Ces deux échecs politiques aggravent la propagation du virus aux collègues, aux clients et aux communautés. Certaines des pires épidémies aux États-Unis ont été le résultat de travailleurs essentiels se rendant sur leur lieu de travail, des usines d’emballage de viande aux prisons, pendant qu’ils étaient malades. Ces problèmes dans notre système de santé ont aggravé la crise du coronavirus et lui ont permis de frapper particulièrement durement nos plus vulnérables. Des solutions collectives et structurelles qui réfléchissent à la promotion de la santé publique pour minimiser la souffrance globale sont essentielles, en particulier lors d’une pandémie. Les ordonnances de maintien à domicile à l’échelle de l’État, qui imposent la distanciation sociale, en sont un exemple: Elles exigent que de nombreuses personnes supportent une petite restriction personnelle temporaire pour l’immense avantage global qui vient de l’aplatissement de la courbe et de la protection des personnes âgées et des immunodéprimés. Notre vision individualiste peut avoir des conséquences dangereuses, et nous devrions faire davantage pour centrer nos politiques sur la réduction de la souffrance collective.

Les États-Unis ont un problème d’action collective plus important que le coronavirus.
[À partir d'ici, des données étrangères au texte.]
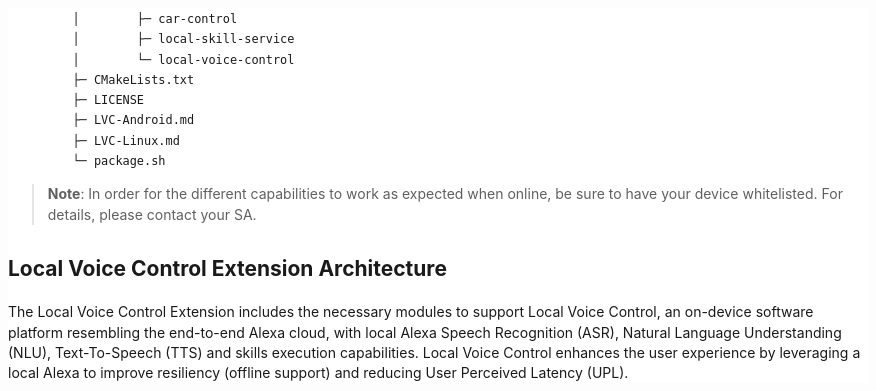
 ```
         │        ├─ car-control
         │        ├─ local-skill-service
         │        └─ local-voice-control
         ├─ CMakeLists.txt
         ├─ LICENSE
         ├─ LVC-Android.md
         ├─ LVC-Linux.md
         └─ package.sh
```


> **Note**: In order for the different capabilities to work as expected when online, be sure to have your device whitelisted. For details, please contact your SA.

## Local Voice Control Extension Architecture<a id="lvcarchitecture"></a>

The Local Voice Control Extension includes the necessary modules to support Local Voice Control, an on-device software platform resembling the end-to-end Alexa cloud, with local Alexa Speech Recognition (ASR), Natural Language Understanding (NLU), Text-To-Speech (TTS) and skills execution capabilities. Local Voice Control enhances the user experience by leveraging a local Alexa to improve resiliency (offline support) and reducing User Perceived Latency (UPL).

<p align="center">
Nos institutions ont intériorisé une mentalité individualiste imparfaite, qui ne répond pas aux défis et aux impératifs moraux de la résolution des problèmes collectifs. Le monde bénéficierait si ces institutions (entreprises, gouvernements, organisations à but non lucratif) ou des individus collaboraient, mais ils ne le font pas, motivés par l’intérêt personnel pour éviter les coûts personnels associés à la résolution réelle des problèmes. Si cet état d’esprit guide notre réponse à la crise du coronavirus, imaginez à quel point nous allons faire face au changement climatique, une menace potentiellement encore plus grande. Un travail d’équipe et une collaboration généralisés sont nécessaires pour faire face à ces risques collectifs. Aucun individu ou institution ne nous sauvera.